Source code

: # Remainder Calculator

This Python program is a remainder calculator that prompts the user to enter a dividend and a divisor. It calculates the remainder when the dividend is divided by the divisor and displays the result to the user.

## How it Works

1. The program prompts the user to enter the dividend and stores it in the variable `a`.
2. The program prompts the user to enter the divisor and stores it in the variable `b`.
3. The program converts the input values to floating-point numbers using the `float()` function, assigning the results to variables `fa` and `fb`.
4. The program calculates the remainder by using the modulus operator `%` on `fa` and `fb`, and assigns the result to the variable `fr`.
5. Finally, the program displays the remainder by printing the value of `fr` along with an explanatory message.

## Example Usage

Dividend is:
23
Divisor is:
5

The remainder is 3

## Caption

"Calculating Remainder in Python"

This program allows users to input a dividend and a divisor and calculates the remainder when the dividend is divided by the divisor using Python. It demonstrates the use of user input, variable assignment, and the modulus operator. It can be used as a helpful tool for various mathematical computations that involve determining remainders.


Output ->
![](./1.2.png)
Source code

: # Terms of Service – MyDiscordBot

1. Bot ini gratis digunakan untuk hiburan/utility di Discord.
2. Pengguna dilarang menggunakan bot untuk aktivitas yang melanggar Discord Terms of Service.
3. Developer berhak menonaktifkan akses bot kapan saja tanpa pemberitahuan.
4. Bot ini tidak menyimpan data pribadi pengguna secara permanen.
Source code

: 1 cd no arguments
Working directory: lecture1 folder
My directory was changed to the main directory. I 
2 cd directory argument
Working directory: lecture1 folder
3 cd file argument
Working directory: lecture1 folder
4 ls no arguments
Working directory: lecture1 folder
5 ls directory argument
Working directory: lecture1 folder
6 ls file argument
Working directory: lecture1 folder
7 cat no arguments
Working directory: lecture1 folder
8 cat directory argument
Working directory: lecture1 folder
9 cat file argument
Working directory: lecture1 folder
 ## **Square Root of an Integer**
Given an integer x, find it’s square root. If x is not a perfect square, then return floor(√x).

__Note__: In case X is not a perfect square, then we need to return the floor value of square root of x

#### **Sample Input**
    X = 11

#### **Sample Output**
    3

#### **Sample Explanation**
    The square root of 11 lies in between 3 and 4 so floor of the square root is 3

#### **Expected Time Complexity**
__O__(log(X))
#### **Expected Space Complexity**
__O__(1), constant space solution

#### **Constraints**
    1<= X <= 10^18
----
#### Problem
Find "Given an integer" in the entries above and copy that whole line exactly, then each line after it through the line that contains "#### **Expected Space Complexity**".

#### Response area
Given an integer x, find it’s square root. If x is not a perfect square, then return floor(√x).

__Note__: In case X is not a perfect square, then we need to return the floor value of square root of x

#### **Sample Input**
    X = 11

#### **Sample Output**
    3

#### **Sample Explanation**
    The square root of 11 lies in between 3 and 4 so floor of the square root is 3

#### **Expected Time Complexity**
__O__(log(X))
#### **Expected Space Complexity**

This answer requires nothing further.